> Your instructions
Lines with the word "during" are the ones wanted. Copy each of them from the entries below.

> Exercise material
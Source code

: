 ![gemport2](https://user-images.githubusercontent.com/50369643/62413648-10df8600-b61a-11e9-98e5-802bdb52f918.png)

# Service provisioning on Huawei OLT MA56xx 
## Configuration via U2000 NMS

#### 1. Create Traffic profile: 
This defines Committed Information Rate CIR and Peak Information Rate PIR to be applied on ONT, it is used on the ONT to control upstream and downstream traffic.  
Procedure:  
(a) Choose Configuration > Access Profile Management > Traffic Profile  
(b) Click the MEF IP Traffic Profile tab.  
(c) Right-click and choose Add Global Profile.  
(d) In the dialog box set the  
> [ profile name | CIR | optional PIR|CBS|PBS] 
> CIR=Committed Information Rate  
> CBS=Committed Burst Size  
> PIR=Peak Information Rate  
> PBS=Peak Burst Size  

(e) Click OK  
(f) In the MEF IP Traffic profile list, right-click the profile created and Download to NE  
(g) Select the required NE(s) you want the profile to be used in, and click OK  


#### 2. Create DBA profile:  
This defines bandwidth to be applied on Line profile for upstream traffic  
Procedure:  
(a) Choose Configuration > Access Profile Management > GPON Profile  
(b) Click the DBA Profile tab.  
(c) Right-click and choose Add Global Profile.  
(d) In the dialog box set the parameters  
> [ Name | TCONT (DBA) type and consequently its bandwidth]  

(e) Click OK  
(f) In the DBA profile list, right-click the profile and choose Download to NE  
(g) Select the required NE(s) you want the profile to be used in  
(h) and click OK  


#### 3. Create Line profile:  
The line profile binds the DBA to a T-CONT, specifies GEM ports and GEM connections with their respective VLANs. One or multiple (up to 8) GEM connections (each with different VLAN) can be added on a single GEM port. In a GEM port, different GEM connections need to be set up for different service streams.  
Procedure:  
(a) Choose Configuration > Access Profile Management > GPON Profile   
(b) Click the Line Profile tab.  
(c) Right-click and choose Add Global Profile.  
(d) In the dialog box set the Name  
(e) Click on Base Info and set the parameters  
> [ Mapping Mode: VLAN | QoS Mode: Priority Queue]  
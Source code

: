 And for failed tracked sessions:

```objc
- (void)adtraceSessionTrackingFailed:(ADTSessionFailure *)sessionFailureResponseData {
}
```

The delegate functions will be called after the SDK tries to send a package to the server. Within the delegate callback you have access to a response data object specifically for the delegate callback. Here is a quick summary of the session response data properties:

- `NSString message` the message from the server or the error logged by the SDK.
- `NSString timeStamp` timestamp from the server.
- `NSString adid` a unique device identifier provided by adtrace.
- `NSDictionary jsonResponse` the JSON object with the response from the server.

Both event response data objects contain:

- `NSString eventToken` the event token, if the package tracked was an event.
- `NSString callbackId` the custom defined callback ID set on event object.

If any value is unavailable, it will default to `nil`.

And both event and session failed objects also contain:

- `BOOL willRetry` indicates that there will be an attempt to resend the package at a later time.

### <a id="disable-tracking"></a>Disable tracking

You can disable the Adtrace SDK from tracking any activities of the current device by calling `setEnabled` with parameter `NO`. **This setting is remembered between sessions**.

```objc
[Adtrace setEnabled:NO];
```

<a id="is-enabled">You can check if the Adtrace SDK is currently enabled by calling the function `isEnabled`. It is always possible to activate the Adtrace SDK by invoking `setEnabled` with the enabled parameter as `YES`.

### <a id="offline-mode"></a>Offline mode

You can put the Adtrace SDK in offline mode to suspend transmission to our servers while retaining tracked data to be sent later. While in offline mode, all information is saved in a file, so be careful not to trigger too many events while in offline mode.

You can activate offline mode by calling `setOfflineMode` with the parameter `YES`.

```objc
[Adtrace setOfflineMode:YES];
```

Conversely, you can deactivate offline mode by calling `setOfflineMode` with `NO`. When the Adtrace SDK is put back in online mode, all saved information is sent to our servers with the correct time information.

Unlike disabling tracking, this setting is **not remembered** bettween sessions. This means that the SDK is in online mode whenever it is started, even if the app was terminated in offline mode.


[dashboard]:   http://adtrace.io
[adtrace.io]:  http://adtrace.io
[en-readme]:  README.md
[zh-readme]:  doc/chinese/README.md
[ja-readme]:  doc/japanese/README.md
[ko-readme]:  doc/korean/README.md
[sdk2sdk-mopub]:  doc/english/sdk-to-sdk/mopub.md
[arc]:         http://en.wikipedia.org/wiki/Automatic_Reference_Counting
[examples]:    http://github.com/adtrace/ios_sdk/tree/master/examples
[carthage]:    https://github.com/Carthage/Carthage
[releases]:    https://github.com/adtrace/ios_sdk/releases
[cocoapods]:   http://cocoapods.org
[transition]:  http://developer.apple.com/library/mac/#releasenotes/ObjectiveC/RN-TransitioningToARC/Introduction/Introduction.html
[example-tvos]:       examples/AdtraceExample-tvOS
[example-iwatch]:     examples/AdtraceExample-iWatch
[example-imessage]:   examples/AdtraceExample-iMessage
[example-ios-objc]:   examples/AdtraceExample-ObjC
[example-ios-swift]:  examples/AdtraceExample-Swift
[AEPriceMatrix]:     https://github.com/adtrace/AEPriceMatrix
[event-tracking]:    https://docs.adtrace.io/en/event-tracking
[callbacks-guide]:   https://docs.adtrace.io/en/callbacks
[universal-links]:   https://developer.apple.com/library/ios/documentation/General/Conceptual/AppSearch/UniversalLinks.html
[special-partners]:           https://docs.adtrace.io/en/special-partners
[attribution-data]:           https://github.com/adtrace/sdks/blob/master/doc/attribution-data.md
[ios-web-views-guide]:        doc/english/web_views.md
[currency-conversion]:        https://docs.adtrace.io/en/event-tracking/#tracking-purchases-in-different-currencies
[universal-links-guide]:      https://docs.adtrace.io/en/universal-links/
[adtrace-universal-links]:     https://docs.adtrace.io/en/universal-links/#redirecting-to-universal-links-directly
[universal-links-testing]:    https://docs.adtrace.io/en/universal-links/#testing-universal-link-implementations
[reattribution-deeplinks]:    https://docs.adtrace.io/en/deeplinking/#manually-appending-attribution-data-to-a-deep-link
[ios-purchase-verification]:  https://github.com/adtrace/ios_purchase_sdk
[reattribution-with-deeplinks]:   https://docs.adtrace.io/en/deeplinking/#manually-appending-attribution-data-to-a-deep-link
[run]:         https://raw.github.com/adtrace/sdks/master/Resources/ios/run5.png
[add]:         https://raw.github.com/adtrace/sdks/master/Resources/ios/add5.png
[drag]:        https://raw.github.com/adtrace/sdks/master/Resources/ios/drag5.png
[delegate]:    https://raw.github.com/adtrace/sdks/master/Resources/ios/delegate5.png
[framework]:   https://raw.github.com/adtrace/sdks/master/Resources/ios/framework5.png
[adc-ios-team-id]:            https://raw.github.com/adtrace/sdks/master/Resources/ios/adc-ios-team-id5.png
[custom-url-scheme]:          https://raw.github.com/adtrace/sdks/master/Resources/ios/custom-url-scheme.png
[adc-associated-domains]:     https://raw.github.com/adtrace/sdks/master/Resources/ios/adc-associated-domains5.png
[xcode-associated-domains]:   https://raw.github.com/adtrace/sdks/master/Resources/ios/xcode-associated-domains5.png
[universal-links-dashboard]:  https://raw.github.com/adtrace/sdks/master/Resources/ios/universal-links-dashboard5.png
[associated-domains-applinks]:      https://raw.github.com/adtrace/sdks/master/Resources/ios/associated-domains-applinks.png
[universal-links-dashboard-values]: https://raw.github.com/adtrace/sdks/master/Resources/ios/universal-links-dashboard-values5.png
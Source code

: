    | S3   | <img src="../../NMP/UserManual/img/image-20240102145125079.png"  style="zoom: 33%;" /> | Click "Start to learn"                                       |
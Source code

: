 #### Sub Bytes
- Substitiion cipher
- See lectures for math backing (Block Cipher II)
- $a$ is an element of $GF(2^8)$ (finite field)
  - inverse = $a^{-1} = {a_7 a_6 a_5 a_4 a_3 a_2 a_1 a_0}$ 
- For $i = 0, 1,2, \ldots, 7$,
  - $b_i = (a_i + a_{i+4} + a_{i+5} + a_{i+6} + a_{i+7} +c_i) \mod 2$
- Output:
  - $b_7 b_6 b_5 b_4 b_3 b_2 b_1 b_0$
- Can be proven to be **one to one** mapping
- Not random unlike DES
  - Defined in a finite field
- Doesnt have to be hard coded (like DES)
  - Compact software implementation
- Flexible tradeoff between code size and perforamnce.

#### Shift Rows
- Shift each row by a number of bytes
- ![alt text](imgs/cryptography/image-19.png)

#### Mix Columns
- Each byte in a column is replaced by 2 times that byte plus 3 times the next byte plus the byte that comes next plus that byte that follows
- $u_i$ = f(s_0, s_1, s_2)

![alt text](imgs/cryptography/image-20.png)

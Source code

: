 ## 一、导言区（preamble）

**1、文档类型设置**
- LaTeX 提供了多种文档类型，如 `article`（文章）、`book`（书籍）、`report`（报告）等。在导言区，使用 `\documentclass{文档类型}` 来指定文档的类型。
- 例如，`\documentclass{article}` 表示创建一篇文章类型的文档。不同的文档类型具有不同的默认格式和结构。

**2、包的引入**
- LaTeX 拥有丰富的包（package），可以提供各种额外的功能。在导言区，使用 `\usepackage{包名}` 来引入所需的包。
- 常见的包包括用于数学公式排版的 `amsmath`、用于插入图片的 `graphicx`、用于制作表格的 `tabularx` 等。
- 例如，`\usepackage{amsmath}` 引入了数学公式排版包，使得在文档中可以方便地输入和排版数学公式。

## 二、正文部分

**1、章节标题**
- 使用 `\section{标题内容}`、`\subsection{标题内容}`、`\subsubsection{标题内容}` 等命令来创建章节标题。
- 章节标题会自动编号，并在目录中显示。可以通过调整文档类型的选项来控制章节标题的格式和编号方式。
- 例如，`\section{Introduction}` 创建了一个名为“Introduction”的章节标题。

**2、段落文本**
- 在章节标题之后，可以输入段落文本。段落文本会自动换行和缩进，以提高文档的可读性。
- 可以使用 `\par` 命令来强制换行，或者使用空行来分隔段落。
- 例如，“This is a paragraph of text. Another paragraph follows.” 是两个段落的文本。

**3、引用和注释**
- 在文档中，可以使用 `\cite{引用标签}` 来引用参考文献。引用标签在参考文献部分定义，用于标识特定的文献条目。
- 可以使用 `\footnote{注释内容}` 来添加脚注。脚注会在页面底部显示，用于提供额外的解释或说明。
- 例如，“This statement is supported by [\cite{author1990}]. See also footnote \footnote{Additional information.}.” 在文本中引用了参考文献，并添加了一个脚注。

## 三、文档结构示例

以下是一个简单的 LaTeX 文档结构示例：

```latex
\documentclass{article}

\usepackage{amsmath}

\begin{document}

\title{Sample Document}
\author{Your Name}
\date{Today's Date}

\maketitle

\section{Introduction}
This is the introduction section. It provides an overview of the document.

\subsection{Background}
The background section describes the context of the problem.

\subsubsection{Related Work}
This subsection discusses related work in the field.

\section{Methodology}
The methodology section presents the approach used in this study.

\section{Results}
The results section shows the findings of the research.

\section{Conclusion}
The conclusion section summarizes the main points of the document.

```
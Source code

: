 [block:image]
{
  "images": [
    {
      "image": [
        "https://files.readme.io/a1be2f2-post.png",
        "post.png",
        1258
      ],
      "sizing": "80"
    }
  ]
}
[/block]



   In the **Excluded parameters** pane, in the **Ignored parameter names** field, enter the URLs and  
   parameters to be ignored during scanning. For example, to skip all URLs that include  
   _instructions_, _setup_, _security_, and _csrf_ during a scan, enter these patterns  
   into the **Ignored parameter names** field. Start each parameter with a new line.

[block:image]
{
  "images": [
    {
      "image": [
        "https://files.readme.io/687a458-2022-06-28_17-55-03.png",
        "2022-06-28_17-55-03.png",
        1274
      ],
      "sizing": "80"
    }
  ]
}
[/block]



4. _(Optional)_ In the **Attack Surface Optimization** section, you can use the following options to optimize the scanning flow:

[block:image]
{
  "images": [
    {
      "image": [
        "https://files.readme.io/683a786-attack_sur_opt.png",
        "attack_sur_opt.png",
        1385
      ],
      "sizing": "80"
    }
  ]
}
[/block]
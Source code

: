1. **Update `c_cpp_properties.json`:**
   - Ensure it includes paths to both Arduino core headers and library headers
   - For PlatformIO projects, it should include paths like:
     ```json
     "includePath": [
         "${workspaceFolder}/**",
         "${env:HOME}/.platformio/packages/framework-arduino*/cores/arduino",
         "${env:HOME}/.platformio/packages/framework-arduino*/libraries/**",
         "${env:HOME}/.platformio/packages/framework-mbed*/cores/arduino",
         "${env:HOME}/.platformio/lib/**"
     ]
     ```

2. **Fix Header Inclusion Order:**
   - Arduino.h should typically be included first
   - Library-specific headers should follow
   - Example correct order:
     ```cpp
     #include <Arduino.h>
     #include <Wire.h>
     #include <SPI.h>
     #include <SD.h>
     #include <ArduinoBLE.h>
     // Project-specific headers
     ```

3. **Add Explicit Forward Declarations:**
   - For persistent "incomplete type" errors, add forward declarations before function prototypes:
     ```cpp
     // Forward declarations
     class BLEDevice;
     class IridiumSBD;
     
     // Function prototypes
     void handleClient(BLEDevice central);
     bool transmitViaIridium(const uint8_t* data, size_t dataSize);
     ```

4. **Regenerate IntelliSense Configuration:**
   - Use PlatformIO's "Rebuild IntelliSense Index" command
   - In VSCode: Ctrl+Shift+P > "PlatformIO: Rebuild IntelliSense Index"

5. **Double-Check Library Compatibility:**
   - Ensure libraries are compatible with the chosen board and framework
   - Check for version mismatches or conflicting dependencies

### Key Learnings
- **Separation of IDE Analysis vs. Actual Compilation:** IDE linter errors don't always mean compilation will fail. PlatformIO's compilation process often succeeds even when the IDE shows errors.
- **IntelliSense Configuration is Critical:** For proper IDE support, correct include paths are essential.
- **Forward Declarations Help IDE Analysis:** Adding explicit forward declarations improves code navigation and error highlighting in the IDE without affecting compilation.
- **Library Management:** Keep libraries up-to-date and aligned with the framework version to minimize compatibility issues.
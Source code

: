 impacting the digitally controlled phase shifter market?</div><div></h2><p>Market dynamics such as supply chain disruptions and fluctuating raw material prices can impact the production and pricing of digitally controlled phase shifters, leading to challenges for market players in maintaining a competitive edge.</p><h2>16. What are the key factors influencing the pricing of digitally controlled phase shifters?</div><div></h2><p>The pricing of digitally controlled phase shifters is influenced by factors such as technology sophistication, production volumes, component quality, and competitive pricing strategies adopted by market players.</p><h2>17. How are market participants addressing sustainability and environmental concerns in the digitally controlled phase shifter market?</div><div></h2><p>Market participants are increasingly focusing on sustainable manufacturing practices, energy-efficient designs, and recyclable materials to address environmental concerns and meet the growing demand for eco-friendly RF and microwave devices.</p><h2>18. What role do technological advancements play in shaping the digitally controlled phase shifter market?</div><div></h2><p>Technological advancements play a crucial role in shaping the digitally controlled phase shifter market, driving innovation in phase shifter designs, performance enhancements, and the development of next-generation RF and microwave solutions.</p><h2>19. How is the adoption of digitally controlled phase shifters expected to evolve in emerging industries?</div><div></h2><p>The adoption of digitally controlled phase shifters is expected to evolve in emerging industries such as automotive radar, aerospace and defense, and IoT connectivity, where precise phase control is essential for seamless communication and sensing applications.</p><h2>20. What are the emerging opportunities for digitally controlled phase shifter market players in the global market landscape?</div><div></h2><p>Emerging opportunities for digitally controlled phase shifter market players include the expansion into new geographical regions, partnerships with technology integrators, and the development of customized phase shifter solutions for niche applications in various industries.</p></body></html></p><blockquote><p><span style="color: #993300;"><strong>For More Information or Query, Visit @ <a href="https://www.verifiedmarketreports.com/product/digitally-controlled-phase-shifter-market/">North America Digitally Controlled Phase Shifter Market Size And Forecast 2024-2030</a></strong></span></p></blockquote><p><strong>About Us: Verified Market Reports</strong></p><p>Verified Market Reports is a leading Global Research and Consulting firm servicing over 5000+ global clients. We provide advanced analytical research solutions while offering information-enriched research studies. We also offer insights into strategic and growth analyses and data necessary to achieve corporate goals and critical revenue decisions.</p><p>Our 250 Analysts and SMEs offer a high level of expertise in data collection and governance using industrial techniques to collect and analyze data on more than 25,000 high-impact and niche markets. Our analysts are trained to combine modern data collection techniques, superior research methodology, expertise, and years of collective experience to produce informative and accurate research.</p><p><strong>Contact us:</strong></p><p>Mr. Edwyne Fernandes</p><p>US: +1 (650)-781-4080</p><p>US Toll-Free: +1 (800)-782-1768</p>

> Your response
   parameters to be ignored during scanning. For example, to skip all URLs that include  
   _instructions_, _setup_, _security_, and _csrf_ during a scan, enter these patterns  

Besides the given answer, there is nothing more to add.